▸ DIRECTIONS FOR THIS TASK: Look over the listing below and work out how many lines have the word "userId". Write only that number.

Start of SOURCE RECORDS

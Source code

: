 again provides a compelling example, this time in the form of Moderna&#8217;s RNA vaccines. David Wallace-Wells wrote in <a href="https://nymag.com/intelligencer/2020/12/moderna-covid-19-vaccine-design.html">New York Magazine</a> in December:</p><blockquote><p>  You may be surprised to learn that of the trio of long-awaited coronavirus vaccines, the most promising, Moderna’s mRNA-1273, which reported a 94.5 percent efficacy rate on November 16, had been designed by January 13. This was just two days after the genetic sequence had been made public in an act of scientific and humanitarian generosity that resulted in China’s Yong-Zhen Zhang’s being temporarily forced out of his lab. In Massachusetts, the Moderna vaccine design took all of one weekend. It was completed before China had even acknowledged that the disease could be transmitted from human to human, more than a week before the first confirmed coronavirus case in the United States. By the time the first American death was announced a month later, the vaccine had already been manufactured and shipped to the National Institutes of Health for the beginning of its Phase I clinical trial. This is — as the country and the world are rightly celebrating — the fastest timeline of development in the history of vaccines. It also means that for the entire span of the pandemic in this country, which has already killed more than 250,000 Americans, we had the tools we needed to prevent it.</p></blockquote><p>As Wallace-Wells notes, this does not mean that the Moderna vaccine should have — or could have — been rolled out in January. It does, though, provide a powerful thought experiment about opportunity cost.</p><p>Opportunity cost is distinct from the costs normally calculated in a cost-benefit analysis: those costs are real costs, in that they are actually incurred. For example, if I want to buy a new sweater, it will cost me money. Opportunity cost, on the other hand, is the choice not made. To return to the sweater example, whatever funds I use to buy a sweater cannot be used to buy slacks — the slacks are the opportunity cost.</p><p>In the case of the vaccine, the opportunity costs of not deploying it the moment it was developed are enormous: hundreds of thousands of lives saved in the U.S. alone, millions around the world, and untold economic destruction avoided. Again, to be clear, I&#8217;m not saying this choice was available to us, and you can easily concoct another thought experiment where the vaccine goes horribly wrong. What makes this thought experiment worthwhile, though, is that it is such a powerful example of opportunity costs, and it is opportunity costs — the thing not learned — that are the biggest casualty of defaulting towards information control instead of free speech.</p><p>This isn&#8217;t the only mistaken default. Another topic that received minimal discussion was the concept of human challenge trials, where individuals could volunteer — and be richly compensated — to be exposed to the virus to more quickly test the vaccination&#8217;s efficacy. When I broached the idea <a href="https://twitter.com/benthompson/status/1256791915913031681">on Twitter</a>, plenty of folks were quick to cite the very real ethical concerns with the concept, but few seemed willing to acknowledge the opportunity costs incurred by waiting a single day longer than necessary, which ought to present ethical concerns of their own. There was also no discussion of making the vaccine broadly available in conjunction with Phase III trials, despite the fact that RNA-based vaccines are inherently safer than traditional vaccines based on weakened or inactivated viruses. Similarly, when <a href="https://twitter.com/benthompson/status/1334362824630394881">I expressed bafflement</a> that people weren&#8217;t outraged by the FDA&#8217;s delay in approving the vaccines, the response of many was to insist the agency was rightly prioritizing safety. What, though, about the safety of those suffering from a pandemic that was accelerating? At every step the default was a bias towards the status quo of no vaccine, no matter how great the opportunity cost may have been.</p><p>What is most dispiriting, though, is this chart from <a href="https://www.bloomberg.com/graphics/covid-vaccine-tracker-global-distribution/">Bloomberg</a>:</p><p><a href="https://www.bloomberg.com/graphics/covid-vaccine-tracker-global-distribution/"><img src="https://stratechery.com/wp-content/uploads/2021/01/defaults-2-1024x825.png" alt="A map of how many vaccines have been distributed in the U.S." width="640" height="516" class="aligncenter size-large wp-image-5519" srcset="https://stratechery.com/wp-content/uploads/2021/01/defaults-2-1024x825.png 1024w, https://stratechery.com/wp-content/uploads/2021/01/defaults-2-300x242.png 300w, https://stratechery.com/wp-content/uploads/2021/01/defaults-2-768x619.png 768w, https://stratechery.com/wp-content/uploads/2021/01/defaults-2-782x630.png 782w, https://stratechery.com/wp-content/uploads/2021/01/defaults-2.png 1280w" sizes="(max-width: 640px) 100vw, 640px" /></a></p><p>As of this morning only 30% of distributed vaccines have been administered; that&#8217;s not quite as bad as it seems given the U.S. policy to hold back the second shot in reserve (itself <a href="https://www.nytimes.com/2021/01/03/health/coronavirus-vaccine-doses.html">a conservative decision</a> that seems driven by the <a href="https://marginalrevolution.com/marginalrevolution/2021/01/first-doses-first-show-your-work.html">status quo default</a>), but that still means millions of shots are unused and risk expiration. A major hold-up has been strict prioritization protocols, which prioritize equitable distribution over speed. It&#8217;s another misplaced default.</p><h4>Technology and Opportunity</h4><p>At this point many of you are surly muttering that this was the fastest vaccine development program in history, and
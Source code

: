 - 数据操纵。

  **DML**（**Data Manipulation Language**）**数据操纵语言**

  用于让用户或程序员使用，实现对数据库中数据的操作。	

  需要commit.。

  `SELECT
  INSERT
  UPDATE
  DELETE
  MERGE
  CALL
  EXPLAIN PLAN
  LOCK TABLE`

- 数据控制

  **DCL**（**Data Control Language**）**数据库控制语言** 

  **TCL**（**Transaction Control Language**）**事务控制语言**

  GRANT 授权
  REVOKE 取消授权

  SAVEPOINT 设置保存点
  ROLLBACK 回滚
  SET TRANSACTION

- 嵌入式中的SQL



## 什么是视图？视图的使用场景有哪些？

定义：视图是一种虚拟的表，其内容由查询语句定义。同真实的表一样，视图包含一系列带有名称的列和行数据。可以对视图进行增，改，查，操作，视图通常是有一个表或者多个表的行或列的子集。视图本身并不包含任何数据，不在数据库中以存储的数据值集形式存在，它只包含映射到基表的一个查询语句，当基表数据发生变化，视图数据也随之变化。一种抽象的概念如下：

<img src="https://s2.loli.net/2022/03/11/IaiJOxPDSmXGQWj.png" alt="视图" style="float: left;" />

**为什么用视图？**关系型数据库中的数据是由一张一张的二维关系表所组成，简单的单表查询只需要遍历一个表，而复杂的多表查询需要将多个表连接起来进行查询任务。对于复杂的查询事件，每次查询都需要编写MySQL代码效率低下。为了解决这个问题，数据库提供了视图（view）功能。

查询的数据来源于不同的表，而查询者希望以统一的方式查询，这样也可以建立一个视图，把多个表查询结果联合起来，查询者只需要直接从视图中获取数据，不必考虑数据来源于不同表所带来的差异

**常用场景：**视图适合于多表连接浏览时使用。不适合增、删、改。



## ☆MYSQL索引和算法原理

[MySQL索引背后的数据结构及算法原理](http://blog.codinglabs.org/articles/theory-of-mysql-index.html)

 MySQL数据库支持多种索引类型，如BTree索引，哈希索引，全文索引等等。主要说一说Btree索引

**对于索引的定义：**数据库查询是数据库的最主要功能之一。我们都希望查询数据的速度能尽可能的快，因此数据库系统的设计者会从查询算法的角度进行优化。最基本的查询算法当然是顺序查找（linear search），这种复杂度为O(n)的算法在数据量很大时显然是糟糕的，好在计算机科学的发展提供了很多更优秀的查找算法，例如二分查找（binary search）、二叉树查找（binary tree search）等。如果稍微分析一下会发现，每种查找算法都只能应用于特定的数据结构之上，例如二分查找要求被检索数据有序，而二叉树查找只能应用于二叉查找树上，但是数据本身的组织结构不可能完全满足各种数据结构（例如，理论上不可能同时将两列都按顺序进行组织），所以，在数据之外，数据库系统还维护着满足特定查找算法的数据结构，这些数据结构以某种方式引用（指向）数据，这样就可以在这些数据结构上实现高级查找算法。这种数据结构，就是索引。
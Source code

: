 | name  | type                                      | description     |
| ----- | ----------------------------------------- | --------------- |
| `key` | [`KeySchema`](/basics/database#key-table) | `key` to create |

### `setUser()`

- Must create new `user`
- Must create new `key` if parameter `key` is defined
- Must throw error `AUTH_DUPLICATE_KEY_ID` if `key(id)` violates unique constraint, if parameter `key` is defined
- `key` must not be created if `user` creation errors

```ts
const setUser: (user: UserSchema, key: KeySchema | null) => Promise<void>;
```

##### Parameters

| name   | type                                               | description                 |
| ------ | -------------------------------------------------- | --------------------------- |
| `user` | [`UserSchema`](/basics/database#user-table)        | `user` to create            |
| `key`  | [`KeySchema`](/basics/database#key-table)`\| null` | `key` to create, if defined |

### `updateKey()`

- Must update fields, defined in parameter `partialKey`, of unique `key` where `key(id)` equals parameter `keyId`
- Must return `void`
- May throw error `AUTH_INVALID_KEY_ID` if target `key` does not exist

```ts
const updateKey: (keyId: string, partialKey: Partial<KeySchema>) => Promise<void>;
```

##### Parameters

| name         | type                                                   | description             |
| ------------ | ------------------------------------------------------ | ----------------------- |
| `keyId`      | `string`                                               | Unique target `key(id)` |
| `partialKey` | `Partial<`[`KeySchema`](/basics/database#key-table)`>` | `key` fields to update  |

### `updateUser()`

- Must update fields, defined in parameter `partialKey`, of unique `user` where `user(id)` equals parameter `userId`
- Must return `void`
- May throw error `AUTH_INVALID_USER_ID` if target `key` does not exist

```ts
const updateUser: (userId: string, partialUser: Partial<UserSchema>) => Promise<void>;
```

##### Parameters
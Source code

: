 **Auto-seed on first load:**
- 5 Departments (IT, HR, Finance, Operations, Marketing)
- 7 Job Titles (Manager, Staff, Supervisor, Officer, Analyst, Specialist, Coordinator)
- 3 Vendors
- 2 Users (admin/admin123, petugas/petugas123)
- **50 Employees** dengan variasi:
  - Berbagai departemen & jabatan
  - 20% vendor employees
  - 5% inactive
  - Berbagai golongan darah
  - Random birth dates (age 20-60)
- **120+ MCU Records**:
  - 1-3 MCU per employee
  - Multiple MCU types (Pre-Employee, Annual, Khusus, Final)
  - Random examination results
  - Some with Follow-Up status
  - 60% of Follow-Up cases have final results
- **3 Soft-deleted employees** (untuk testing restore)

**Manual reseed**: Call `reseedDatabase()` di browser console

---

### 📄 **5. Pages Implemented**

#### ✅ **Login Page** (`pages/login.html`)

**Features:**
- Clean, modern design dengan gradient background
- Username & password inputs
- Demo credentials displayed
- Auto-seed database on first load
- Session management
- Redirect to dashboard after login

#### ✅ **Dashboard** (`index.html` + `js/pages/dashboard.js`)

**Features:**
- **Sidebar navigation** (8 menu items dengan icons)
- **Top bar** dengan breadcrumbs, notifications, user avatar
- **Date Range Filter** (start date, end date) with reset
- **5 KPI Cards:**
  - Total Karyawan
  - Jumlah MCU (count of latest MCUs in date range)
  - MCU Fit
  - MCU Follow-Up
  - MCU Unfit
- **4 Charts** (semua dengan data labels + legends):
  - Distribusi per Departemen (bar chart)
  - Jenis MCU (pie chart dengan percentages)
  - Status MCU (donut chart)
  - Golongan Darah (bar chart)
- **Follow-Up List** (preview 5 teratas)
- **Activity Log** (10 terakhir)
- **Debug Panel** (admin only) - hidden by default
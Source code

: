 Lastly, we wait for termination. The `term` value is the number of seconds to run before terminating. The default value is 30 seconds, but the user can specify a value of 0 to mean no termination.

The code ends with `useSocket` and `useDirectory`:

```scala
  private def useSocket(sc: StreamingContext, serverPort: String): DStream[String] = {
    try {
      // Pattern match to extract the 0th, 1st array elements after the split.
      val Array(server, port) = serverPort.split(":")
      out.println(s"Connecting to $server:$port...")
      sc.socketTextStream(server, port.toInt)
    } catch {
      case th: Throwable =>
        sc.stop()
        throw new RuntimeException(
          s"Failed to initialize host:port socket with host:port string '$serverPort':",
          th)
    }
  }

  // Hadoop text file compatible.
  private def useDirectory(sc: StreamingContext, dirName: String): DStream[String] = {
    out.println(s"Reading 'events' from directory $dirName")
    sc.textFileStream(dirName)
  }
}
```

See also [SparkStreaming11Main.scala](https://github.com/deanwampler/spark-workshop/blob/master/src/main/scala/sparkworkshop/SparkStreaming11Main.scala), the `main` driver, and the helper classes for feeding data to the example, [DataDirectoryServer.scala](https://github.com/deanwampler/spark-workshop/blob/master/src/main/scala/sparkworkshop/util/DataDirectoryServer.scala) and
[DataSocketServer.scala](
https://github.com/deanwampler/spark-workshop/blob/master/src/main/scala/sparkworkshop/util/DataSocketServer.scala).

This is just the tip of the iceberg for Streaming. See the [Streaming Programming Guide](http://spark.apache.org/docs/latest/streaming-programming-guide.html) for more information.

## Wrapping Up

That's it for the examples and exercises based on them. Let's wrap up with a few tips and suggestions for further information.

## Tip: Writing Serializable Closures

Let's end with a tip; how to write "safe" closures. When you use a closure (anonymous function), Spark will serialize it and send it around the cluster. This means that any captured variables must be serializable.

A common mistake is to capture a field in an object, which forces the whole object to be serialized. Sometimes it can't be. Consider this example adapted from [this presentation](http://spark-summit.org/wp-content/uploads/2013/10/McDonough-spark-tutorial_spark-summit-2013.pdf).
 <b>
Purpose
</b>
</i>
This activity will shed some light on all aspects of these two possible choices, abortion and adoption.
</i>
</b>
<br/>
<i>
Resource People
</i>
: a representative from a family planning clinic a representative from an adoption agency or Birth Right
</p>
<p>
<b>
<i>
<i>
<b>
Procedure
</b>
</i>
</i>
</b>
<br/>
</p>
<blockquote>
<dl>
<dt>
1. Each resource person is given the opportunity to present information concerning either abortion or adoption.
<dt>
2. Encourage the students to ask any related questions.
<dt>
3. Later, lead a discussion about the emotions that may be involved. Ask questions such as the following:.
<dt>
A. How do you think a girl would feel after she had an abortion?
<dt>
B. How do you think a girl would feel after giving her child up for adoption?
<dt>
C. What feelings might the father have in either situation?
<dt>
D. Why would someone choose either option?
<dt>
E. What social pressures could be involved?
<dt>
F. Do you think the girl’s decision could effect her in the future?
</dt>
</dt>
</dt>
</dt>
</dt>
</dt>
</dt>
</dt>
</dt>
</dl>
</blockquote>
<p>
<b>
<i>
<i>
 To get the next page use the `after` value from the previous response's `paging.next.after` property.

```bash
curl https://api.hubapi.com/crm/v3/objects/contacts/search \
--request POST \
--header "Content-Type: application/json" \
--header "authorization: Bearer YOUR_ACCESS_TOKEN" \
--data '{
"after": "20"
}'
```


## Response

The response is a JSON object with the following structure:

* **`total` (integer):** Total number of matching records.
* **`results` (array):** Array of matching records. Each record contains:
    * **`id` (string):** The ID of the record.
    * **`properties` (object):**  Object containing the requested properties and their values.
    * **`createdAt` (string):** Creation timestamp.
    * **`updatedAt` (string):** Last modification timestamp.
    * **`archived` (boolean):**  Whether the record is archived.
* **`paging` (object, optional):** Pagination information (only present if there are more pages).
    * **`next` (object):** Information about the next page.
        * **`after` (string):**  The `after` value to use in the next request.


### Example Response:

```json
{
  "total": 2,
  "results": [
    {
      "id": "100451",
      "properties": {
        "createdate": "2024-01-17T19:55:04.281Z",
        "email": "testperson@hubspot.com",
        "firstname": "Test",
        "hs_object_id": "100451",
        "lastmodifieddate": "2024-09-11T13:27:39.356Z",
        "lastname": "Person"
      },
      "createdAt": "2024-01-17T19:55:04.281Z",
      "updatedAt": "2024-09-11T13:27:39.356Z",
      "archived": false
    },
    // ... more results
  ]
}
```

End of SOURCE RECORDS

▸ EXERCISE RESULT: 2